Methods. We studied the effect of local delivery of basic fibroblast growth factor (bFGF) on angiogenesis and hepatocyte engraftment within tissue-engineered liver constructs. Poly-l-lactic acid discs were fabricated and coated with either a mixture of saline, sucralfate, and Hydron (control group) or bFGF, sucralfate, and Hydron (bFGF group). bFGF release from polymers in vitro was tested using an ELISA. Hepatocytes were isolated from Lewis rats, seeded on control (n=9) or bFGF (n=11) polymers, and implanted into the small bowel mesentery of syngeneic animals. Specimens were harvested after 2 weeks and analyzed for hepatocyte engraftment. Microvascular density was compared between control (n=6) and bFGF groups (n=5).
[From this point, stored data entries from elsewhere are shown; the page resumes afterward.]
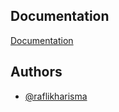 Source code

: 
## Documentation

[Documentation](https://linktodocumentation)

## Authors

- [@raflikharisma](https://github.com/raflikharisma)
Results. Three hundred twenty-three thousandths of a microgram of bFGF were incorporated per polymer. Greater than 99% of the bFGF was released into solution by 72 hr in vitro. Two weeks after implantation, microvascular density, as measured by capillaries per high-powered field (c/hpf), was significantly greater in the bFGF group (43.8 c/hpf), compared with the control group (30.5 c/hpf;P <0.005). Specimens from the bFGF group (mean engraftment, 61,355 μm2) showed a 2.5-fold increase in hepatocyte engraftment as compared with control (24,197 μm2;P <0.002).
Conclusions. The angiogenic growth factor bFGF can be incorporated into degradable polymers used as delivery devices for hepatocyte transplantation. Implantation of these devices increases angiogenesis into the device and increases hepatocyte engraftment.